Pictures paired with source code
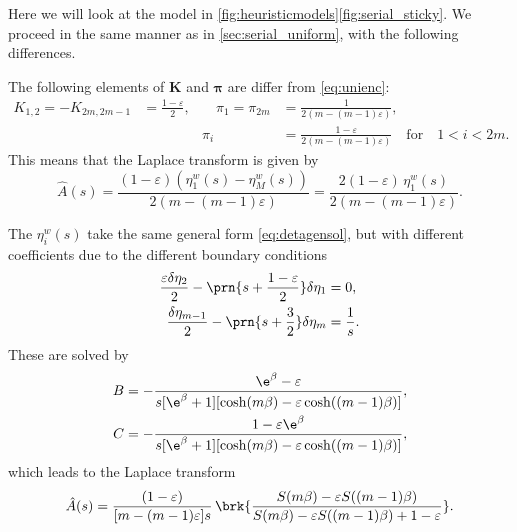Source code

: \documentclass[12pt]{article}
\newcommand{\eqm}{\pi}
\newcommand{\eq}{\boldsymbol{\eqm}}
\newcommand{\etwm}{\eta^w}
\newcommand{\encm}{K}
\newcommand{\enc}{\mathbf{\encm}}
\begin{document}
Here we will look at the model in \autoref{fig:heuristicmodels}\ref{fig:serial_sticky}.
We proceed in the same manner as in \autoref{sec:serial_uniform}, with the following differences.

The following elements of $\enc$ and $\eq$ are differ from \eqref{eq:unienc}:
%
\begin{equation}\label{eq:stickyenc}
  \begin{aligned}
  \encm_{1,2} = -\encm_{2m,2m-1} &= \frac{1-\varepsilon}{2},
  &\quad
  \eqm_1 = \eqm_{2m} &= \frac{1}{2(m-(m-1)\varepsilon)},
  \\ &&
  \eqm_i &=  \frac{1-\varepsilon}{2(m-(m-1)\varepsilon)}
  \quad\text{for}\quad 1<i<2m.
  \end{aligned}
\end{equation}
%
This means that the Laplace transform is given by
%
\begin{equation}\label{eq:stickyareaeta}
  \hat{A}(s) = \frac{(1-\varepsilon)(\etwm_1(s)-\etwm_M(s))}
                    {2(m-(m-1)\varepsilon)}
       = \frac{2(1-\varepsilon)\, \etwm_1(s)}{2(m-(m-1)\varepsilon)}.
\end{equation}
%

The $\etwm_i(s)$ take the same general form \eqref{eq:detagensol}, but with different coefficients due to the different boundary conditions
%
\begin{equation}\label{eq:detabndsticky}
\begin{aligned}
  \frac{\varepsilon\delta\eta_2}{2} - \prn{s+\frac{1-\varepsilon}{2}}\delta\eta_1 &= 0, \\
  \frac{\delta\eta_{m-1}}{2} - \prn{s+\frac{3}{2}}\delta\eta_{m} &= \frac{1}{s}.
\end{aligned}
\end{equation}
%
These are solved by
%
\begin{equation}\label{eq:stickycoeffs}
\begin{aligned}
  B &= -\frac{\e^{\beta} - \varepsilon}
      {s [\e^{\beta} + 1] [\cosh(m\beta) - \varepsilon \cosh((m-1)\beta)]}, \\
  C &= -\frac{1 - \varepsilon\e^{\beta}}
      {s [\e^{\beta} + 1] [\cosh(m\beta) - \varepsilon \cosh((m-1)\beta)]},
\end{aligned}
\end{equation}
%
which leads to the Laplace transform
%
\begin{equation}\label{eq:stickylaplace}
  \hat{A}(s) = \frac{(1-\varepsilon)}{[m-(m-1)\varepsilon]s} \,
      \brk{\frac{S(m\beta) - \varepsilon S((m-1)\beta)}
      {S(m\beta) - \varepsilon S((m-1)\beta) + 1 - \varepsilon}}.
\end{equation}
%
\end{document}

▸ What the task requires
Copy out each line of the records above that includes "begin".

▸ Answer box
\begin{document}
\begin{equation}\label{eq:stickyenc}
  \begin{aligned}
\begin{equation}\label{eq:stickyareaeta}
\begin{equation}\label{eq:detabndsticky}
\begin{aligned}
\begin{equation}\label{eq:stickycoeffs}
\begin{aligned}
\begin{equation}\label{eq:stickylaplace}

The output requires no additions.